## EXERCISE GOAL
In the material below, which lines hold the word "достаточно"? Pick each one out.

## INPUT DATA
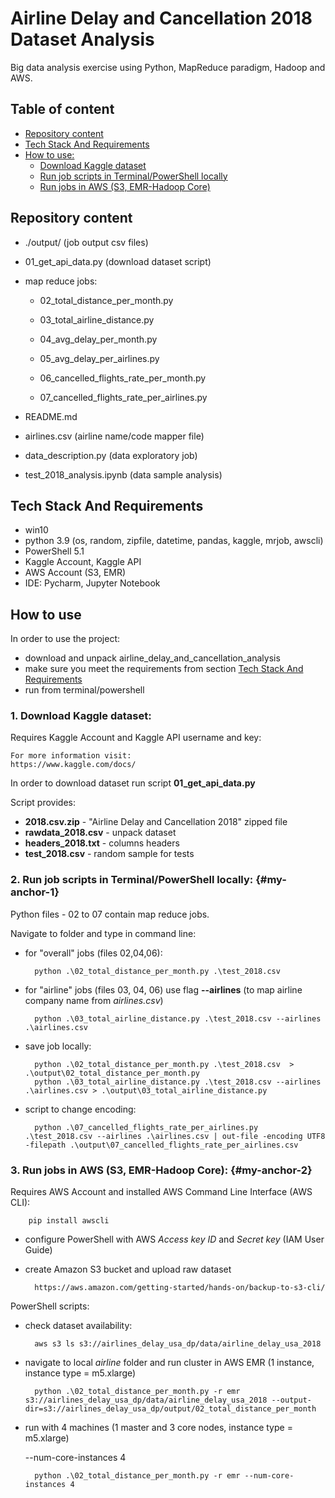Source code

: 
# Airline Delay and Cancellation 2018 Dataset Analysis
Big data analysis exercise using Python, MapReduce paradigm, Hadoop and AWS.

## Table of content

* [Repository content](#Repository-content)
* [Tech Stack And Requirements](#Tech-Stack-And-Requirements)
* [How to use:](#How-to-use)
    - [Download Kaggle dataset](#my-anchor-1)
    - [Run job scripts in Terminal/PowerShell locally](#2.-Run-job-scripts-in-Terminal/PowerShell-locally:)
    - [Run jobs in AWS (S3, EMR-Hadoop Core)](#my-anchor-2)

## Repository content
- ./output/ (job output csv files)

- 01_get_api_data.py (download dataset script)

- map reduce jobs:
    -   02_total_distance_per_month.py 

    - 03_total_airline_distance.py

    - 04_avg_delay_per_month.py

    - 05_avg_delay_per_airlines.py

    - 06_cancelled_flights_rate_per_month.py

    - 07_cancelled_flights_rate_per_airlines.py

- README.md

- airlines.csv (airline name/code mapper file)

- data_description.py (data exploratory job)

- test_2018_analysis.ipynb (data sample analysis)

## Tech Stack And Requirements

- win10
- python 3.9 (os, random, zipfile, datetime, pandas, kaggle, mrjob, awscli)
- PowerShell 5.1
- Kaggle Account, Kaggle API
- AWS Account (S3, EMR)
- IDE: Pycharm, Jupyter Notebook


## How to use
In order to use the project:
- download and unpack airline_delay_and_cancellation_analysis 
- make sure you meet the requirements from section [Tech Stack And Requirements](#Tech-Stack-And-Requirements)
- run from terminal/powershell

### 1. Download Kaggle dataset:

Requires Kaggle Account and Kaggle API username and key:

    For more information visit:
    https://www.kaggle.com/docs/

In order to download dataset run script **01_get_api_data.py**

Script provides:
- **2018.csv.zip** -  "Airline Delay and Cancellation 2018" zipped file
- **rawdata_2018.csv** - unpack dataset
- **headers_2018.txt** - columns headers
- **test_2018.csv** - random sample for tests


### 2. Run job scripts in Terminal/PowerShell locally: {#my-anchor-1}

Python files - 02 to 07 contain map reduce jobs.

Navigate to folder and type in command line:

- for "overall" jobs (files 02,04,06):

        python .\02_total_distance_per_month.py .\test_2018.csv

- for "airline" jobs (files 03, 04, 06) use flag **--airlines** (to map airline company name from *airlines.csv*)

        python .\03_total_airline_distance.py .\test_2018.csv --airlines .\airlines.csv

- save job locally:

        python .\02_total_distance_per_month.py .\test_2018.csv  > .\output\02_total_distance_per_month.py
        python .\03_total_airline_distance.py .\test_2018.csv --airlines .\airlines.csv > .\output\03_total_airline_distance.py

- script to change encoding:

        python .\07_cancelled_flights_rate_per_airlines.py .\test_2018.csv --airlines .\airlines.csv | out-file -encoding UTF8 -filepath .\output\07_cancelled_flights_rate_per_airlines.csv

### 3. Run jobs in AWS (S3, EMR-Hadoop Core): {#my-anchor-2}
Requires AWS Account and installed AWS Command Line Interface (AWS CLI):

        pip install awscli

- configure PowerShell with AWS *Access key ID* and *Secret key* (IAM User Guide)
- create Amazon S3 bucket and upload raw dataset

        https://aws.amazon.com/getting-started/hands-on/backup-to-s3-cli/

PowerShell scripts:
- check dataset availability:
        
        aws s3 ls s3://airlines_delay_usa_dp/data/airline_delay_usa_2018

- navigate to local *airline* folder and run cluster in AWS EMR (1 instance, instance type = m5.xlarge)

        python .\02_total_distance_per_month.py -r emr s3://airlines_delay_usa_dp/data/airline_delay_usa_2018 --output-dir=s3://airlines_delay_usa_dp/output/02_total_distance_per_month

- run with 4 machines (1 master and 3 core nodes,  instance type = m5.xlarge)

    --num-core-instances 4

        python .\02_total_distance_per_month.py -r emr --num-core-instances 4






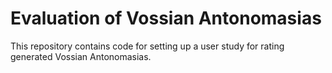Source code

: # Evaluation of Vossian Antonomasias

This repository contains code for setting up a user study for rating generated Vossian Antonomasias. 
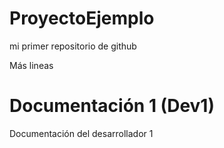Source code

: # ProyectoEjemplo
mi primer repositorio de github

Más lineas
# Documentación 1 (Dev1)
Documentación del desarrollador 1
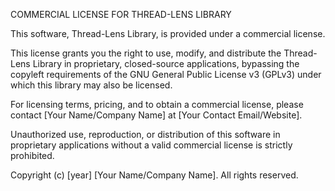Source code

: COMMERCIAL LICENSE FOR THREAD-LENS LIBRARY

This software, Thread-Lens Library, is provided under a commercial license.

This license grants you the right to use, modify, and distribute the Thread-Lens Library in proprietary, closed-source applications, bypassing the copyleft requirements of the GNU General Public License v3 (GPLv3) under which this library may also be licensed.

For licensing terms, pricing, and to obtain a commercial license, please contact [Your Name/Company Name] at [Your Contact Email/Website].

Unauthorized use, reproduction, or distribution of this software in proprietary applications without a valid commercial license is strictly prohibited.

Copyright (c) [year] [Your Name/Company Name]. All rights reserved.
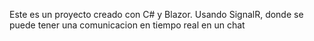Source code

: Este es un proyecto creado con C# y Blazor. Usando SignalR, donde se puede tener una comunicacion en tiempo real en un chat
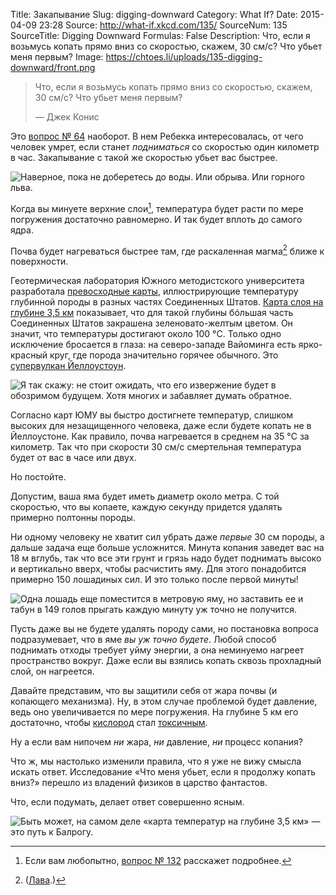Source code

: Title: Закапывание
Slug: digging-downward
Category: What If?
Date: 2015-04-09 23:28
Source: http://what-if.xkcd.com/135/
SourceNum: 135
SourceTitle: Digging Downward
Formulas: False
Description: Что, если я возьмусь копать прямо вниз со скоростью, скажем, 30&nbsp;см/с? Что убьет меня первым?
Image: https://chtoes.li/uploads/135-digging-downward/front.png

> Что, если я возьмусь копать прямо вниз со скоростью, скажем, 30&nbsp;см/с? Что убьет меня первым?
>
> — Джек Конис

Это [вопрос №&nbsp;64][1] наоборот. В нем Ребекка интересовалась, от чего человек умрет, если станет *подниматься* со скоростью один километр в час. Закапывание с такой же скоростью убьет вас быстрее.

![](/uploads/135-digging-downward/kill_ru.png "Наверное, пока не доберетесь до воды. Или обрыва. Или горного льва.")

Когда вы минуете верхние слои[^1], температура будет расти по мере погружения достаточно равномерно. И так будет вплоть до самого ядра.

[^1]: Если вам любопытно, [вопрос №&nbsp;132][1] расскажет подробнее.

Почва будет нагреваться быстрее там, где раскаленная магма[^2] ближе к поверхности.

[^2]: ([Лава][7].)

Геотермическая лаборатория Южного методистского университета разработала [превосходные карты][2], иллюстрирующие температуру глубинной породы в разных частях Соединенных Штатов. [Карта слоя на глубине 3,5&nbsp;км][3] показывает, что для такой глубины бóльшая часть Соединенных Штатов закрашена зеленовато-желтым цветом. Он значит, что температуры достигают около 100&nbsp;°C. Только одно исключение бросается в глаза: на северо-западе Вайоминга есть ярко-красный круг, где порода значительно горячее обычного. Это [супервулкан Йеллоустоун][4].

![](/uploads/135-digging-downward/what_ru.png "Я так скажу: не стоит ожидать, что его извержение будет в обозримом будущем. Хотя многих и забавляет думать обратное.")

Согласно карт ЮМУ вы быстро достигнете температур, слишком высоких для незащищенного человека, даже если будете копать не в Йеллоустоне. Как правило, почва нагревается в среднем на 35&nbsp;°C за километр. Так что при скорости 30&nbsp;см/с смертельная температура будет от вас в часе или двух.

Но постойте.

Допустим, ваша яма будет иметь диаметр около метра. С той скоростью, что вы копаете, каждую секунду придется удалять примерно полтонны породы.

Ни одному человеку не хватит сил убрать даже *первые* 30&nbsp;см породы, а дальше задача еще больше усложнится. Минута копания заведет вас на 18&nbsp;м вглубь, так что все эти грунт и грязь надо будет поднимать высоко и вертикально вверх, чтобы расчистить яму. Для этого понадобится примерно 150&nbsp;лошадиных сил. И это только после первой минуты!

![](/uploads/135-digging-downward/horse_ru.png "Одна лошадь еще поместится в метровую яму, но заставить ее и табун в 149 голов прыгать каждую минуту уж точно не получится.")

Пусть даже вы не будете удалять породу сами, но постановка вопроса подразумевает, что в яме *вы уж точно будете*. Любой способ поднимать отходы требует уйму энергии, а она неминуемо нагреет пространство вокруг. Даже если вы взялись копать сквозь прохладный слой, он нагреется.

Давайте представим, что вы защитили себя от жара почвы (и копающего механизма). Ну, в этом случае проблемой будет давление, ведь оно увеличивается по мере погружения. На глубине 5&nbsp;км его достаточно, чтобы [кислород][5] стал [токсичным][6].

Ну а если вам нипочем *ни* жара, *ни* давление, *ни* процесс копания?

Что ж, мы настолько изменили правила, что я уже не вижу смысла искать ответ. Исследование «Что меня убьет, если я продолжу копать вниз?» перешло из владений физиков в царство фантастов.

Что, если подумать, делает ответ совершенно ясным.

![](/uploads/135-digging-downward/balrog.png "Быть может, на самом деле «карта температур на глубине 3,5 км» — это путь к Балрогу.")

[1]: https://chtoes.li/rising-steadily/ "Равномерный подъём"

[2]: http://www.smu.edu/Dedman/Academics/Programs/GeothermalLab/DataMaps/TemperatureMaps "Карты температур — Dedman College — ЮМУ (англ.)"

[3]: http://www.smu.edu/~/media/Site/Dedman/Academics/Programs/Geothermal%20Lab/Graphics/TemperatureMaps/SMU_2011_35kmTemperature.ashx?la=en "Геотермальная лаборатория ЮМУ: температуры на глубине 3,5 км (англ.)"

[4]: https://ru.wikipedia.org/wiki/Йеллоустонская_кальдера "Йеллоустонская кальдера — Википедия, свободная энциклопедия"

[5]: http://barpro.ru/index.php/physiology/toxicity-of-oxygen "Токсичность кислорода"

[6]: https://www.youtube.com/watch?v=LOZuxwVk7TU "Britney Spears — Toxic (Official Video) — YouTube"

[7]: http://xkcd.com/1405/ "xkcd: Meteor (англ.)"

## YOUR RESPONSE
Когда вы минуете верхние слои[^1], температура будет расти по мере погружения достаточно равномерно. И так будет вплоть до самого ядра.
Давайте представим, что вы защитили себя от жара почвы (и копающего механизма). Ну, в этом случае проблемой будет давление, ведь оно увеличивается по мере погружения. На глубине 5&nbsp;км его достаточно, чтобы [кислород][5] стал [токсичным][6].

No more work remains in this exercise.